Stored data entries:
*** Begin section ***
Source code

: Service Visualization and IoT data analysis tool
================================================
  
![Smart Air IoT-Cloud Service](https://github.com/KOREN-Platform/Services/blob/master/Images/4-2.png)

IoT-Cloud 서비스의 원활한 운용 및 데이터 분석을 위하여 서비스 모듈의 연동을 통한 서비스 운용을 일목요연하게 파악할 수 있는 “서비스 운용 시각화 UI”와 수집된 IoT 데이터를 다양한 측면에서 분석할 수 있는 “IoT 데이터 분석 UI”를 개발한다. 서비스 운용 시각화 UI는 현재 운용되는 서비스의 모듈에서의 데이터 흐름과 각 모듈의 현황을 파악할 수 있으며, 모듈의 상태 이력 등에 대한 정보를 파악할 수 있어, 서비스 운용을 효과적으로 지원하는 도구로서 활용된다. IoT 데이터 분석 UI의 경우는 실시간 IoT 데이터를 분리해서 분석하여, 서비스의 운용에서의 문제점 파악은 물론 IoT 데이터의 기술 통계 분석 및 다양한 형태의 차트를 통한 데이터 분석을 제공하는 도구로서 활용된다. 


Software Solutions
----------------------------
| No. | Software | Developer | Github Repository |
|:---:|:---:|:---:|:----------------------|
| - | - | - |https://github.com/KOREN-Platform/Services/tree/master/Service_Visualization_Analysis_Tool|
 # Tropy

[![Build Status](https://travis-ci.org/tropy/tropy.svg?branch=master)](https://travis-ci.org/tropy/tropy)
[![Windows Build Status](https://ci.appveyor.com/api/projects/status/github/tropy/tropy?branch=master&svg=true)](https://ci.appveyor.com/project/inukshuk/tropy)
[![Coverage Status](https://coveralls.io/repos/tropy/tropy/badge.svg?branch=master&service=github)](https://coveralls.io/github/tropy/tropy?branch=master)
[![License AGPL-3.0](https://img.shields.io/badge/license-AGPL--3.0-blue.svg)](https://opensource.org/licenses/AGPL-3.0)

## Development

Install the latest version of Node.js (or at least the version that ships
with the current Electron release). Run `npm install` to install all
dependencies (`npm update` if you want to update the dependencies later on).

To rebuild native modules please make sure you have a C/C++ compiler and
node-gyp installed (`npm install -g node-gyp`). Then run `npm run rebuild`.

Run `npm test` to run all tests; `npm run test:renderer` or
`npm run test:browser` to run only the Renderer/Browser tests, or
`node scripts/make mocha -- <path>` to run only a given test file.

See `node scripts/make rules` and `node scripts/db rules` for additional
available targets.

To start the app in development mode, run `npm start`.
*** End section ***
DESCRIPTION OF THE TASK:
Each line of the data that contains "badge" belongs in the answer.

RESULT:
[![Coverage Status](https://coveralls.io/repos/tropy/tropy/badge.svg?branch=master&service=github)](https://coveralls.io/github/tropy/tropy?branch=master)
[![License AGPL-3.0](https://img.shields.io/badge/license-AGPL--3.0-blue.svg)](https://opensource.org/licenses/AGPL-3.0)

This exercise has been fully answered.